The project to get the late John Peel’s historic music collection on the web has stalled through lack of funding.
Even though the web design company behind it has continued working on a voluntary basis, the work has slowed to a crawl
John’s collection at his home in Great Finborough contains an estimated 80,000 items covering music from the 1960s to his death in 2004 on mediums ranging from reel-to-reel tapes sent in by aspiring bands to commercial CDs.
The iconic DJ’s widow Shiela Ravenscroft said yesterday: “We’ve got about 10 per cent of the albums online. It was the first 100 of every letter in the alphabet, but there are still the CDs, 12in singles and seven inch singles, so you can see the enormity of the task.”
The project had been funded by the Arts Council as part of its Space project to make artworks accessible to all.
“The Arts Council is hoping that next year they might be able to continue with it,” she said. “We have still been adding to it because the people who work on it love working on it.
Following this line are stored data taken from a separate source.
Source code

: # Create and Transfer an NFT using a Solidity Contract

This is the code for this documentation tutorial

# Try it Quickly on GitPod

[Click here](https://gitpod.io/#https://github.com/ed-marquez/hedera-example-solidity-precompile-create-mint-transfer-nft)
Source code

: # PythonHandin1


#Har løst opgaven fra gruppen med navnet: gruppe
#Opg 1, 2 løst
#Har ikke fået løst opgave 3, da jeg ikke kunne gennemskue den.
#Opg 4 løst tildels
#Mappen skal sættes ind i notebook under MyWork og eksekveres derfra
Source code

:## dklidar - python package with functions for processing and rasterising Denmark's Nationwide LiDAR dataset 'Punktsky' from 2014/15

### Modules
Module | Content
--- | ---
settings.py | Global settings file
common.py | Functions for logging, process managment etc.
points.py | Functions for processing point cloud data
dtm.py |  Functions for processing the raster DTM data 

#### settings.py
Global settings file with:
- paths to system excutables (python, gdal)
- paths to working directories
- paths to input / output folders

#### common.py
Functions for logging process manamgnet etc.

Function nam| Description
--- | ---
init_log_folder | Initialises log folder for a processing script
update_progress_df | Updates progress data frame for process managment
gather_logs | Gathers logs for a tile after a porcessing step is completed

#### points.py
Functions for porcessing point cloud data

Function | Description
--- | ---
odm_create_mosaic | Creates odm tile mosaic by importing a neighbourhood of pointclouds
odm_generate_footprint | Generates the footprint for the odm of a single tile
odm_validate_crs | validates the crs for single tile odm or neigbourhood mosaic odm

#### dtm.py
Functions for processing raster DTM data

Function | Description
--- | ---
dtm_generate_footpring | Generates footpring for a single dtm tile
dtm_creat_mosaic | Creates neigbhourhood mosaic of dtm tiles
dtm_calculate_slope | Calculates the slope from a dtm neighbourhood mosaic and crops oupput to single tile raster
But people can’t work for fresh air.”
James Leeds, of the Norwich based web design company Klik, said: “It costs about £1.50 per record to photograph and catalogue it but there’s 80,000 items so that mounts up.”
The site, which has attracted more than 300,000 visits, links many albums to existing online music providers who have rights deals with main record labels.
But James added:”About half the records we’ve done are on Spotify, iTunes and so on, but the rest are from small labels that have long since gone.
“It is heritage — it’s a chronological history of music at a very important time. More than that, it’s the collection that made a lot of these artists, and even genres, come to public significance. For example, his copy of Interstellar Overdrive by Pink Floyd is the first anyone ever heard.”
Shiela said she plans a meeting between the family and everyone involved to discuss what to do next.